TASK DETAILS:
With both ends included, repeat exactly the lines of the entries below from the one containing "new writes." down to the one containing "computers), into eight", and no others.

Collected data
= = = = =
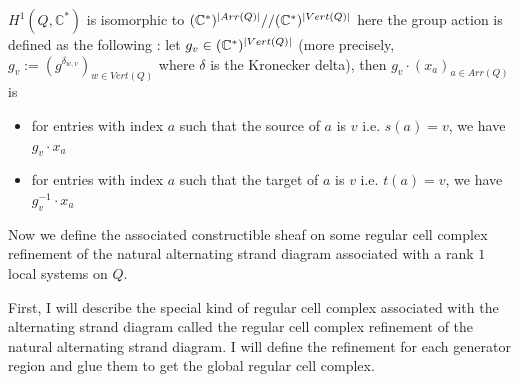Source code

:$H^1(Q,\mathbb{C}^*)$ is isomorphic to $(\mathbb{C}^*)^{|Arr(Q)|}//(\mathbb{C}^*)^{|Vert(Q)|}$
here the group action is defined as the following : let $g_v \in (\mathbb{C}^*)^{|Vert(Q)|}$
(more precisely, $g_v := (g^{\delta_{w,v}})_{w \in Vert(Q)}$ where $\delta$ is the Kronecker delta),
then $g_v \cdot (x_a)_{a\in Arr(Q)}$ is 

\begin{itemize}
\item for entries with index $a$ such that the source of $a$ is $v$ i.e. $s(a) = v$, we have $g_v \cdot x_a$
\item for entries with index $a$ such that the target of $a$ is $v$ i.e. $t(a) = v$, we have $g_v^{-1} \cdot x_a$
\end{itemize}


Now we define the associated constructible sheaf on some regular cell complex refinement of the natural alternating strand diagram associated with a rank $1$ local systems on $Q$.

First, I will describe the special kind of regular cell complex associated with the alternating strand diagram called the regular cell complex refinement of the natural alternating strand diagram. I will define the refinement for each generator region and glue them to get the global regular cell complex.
= = = = =
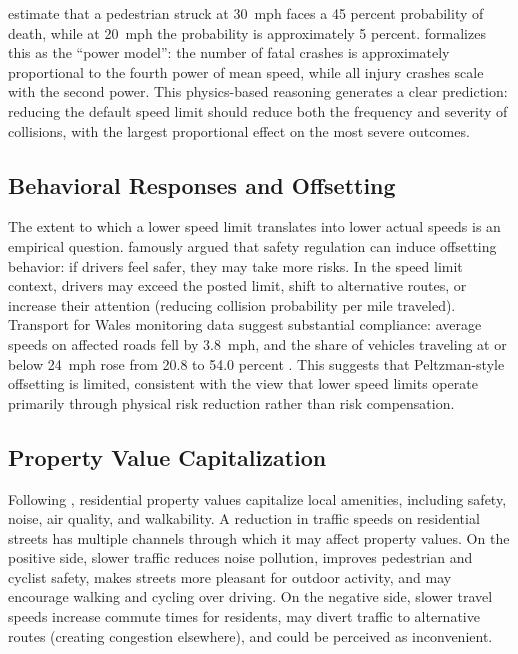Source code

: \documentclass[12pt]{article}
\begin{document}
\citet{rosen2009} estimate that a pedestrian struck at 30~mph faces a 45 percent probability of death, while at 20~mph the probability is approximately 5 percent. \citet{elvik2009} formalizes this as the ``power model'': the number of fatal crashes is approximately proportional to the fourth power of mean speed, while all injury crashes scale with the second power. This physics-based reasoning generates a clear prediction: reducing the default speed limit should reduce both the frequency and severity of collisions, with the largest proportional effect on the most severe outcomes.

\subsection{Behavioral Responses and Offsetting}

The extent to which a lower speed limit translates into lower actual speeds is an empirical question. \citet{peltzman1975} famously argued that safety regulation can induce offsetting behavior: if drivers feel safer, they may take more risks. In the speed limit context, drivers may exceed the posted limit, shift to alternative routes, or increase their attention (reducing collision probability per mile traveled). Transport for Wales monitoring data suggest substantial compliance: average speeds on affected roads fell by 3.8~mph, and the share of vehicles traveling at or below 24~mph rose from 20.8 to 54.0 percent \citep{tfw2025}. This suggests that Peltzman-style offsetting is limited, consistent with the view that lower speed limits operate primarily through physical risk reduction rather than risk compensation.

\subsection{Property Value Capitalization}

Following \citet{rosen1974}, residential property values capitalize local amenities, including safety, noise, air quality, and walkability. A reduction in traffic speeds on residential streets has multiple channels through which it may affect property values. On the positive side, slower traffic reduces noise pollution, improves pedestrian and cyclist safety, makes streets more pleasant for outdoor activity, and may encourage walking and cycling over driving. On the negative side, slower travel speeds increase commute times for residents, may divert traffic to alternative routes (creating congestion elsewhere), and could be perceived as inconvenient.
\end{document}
= = = = =
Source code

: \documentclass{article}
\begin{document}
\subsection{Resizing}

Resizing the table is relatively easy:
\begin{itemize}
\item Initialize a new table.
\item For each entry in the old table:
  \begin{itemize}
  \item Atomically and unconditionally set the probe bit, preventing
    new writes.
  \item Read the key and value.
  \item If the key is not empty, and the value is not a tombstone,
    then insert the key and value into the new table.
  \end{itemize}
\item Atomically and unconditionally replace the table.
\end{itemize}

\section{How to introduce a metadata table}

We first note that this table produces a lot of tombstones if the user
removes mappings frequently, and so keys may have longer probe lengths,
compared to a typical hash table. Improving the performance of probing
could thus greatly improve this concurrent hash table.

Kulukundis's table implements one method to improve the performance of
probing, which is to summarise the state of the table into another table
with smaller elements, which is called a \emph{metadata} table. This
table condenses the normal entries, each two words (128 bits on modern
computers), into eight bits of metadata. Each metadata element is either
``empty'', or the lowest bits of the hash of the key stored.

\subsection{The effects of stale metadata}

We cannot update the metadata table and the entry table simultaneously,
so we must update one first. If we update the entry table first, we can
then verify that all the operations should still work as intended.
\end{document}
= = = = =
ANSWER TO THE EXERCISE:
    new writes.
  \item Read the key and value.
  \item If the key is not empty, and the value is not a tombstone,
    then insert the key and value into the new table.
  \end{itemize}
\item Atomically and unconditionally replace the table.
\end{itemize}

\section{How to introduce a metadata table}

We first note that this table produces a lot of tombstones if the user
removes mappings frequently, and so keys may have longer probe lengths,
compared to a typical hash table. Improving the performance of probing
could thus greatly improve this concurrent hash table.

Kulukundis's table implements one method to improve the performance of
probing, which is to summarise the state of the table into another table
with smaller elements, which is called a \emph{metadata} table. This
table condenses the normal entries, each two words (128 bits on modern
computers), into eight bits of metadata. Each metadata element is either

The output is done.